TASK INPUTS »
┄┄┄┄┄┄

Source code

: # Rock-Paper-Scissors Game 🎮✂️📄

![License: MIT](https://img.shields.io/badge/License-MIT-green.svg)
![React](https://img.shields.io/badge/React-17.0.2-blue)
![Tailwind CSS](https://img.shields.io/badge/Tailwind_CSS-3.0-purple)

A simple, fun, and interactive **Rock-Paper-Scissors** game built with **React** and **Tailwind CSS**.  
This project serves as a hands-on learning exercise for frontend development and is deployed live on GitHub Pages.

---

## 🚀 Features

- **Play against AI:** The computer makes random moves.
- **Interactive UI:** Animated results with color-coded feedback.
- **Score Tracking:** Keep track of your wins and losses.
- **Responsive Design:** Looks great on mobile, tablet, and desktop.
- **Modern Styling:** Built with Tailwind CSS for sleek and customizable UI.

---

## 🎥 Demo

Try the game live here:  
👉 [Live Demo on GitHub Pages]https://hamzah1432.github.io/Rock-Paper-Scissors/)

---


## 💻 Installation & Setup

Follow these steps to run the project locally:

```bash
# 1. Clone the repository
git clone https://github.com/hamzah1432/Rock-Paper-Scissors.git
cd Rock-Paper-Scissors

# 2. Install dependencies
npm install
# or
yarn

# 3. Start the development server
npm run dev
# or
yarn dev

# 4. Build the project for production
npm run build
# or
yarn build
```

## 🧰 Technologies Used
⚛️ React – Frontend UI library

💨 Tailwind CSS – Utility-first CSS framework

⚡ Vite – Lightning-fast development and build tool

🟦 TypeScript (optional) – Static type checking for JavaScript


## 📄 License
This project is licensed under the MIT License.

┄┄┄┄┄┄

INSTRUCTIONS TO FOLLOW » Print all the data exactly as shown above.

RESPONSE TO THIS EXERCISE »
Source code

: # Rock-Paper-Scissors Game 🎮✂️📄

![License: MIT](https://img.shields.io/badge/License-MIT-green.svg)
![React](https://img.shields.io/badge/React-17.0.2-blue)
![Tailwind CSS](https://img.shields.io/badge/Tailwind_CSS-3.0-purple)

A simple, fun, and interactive **Rock-Paper-Scissors** game built with **React** and **Tailwind CSS**.  
This project serves as a hands-on learning exercise for frontend development and is deployed live on GitHub Pages.

---

## 🚀 Features

- **Play against AI:** The computer makes random moves.
- **Interactive UI:** Animated results with color-coded feedback.
- **Score Tracking:** Keep track of your wins and losses.
- **Responsive Design:** Looks great on mobile, tablet, and desktop.
- **Modern Styling:** Built with Tailwind CSS for sleek and customizable UI.

---

## 🎥 Demo

Try the game live here:  
👉 [Live Demo on GitHub Pages]https://hamzah1432.github.io/Rock-Paper-Scissors/)

---


## 💻 Installation & Setup

Follow these steps to run the project locally:

```bash
# 1. Clone the repository
git clone https://github.com/hamzah1432/Rock-Paper-Scissors.git
cd Rock-Paper-Scissors

# 2. Install dependencies
npm install
# or
yarn

# 3. Start the development server
npm run dev
# or
yarn dev

# 4. Build the project for production
npm run build
# or
yarn build
```

## 🧰 Technologies Used
⚛️ React – Frontend UI library

💨 Tailwind CSS – Utility-first CSS framework

⚡ Vite – Lightning-fast development and build tool

🟦 TypeScript (optional) – Static type checking for JavaScript


## 📄 License
This project is licensed under the MIT License.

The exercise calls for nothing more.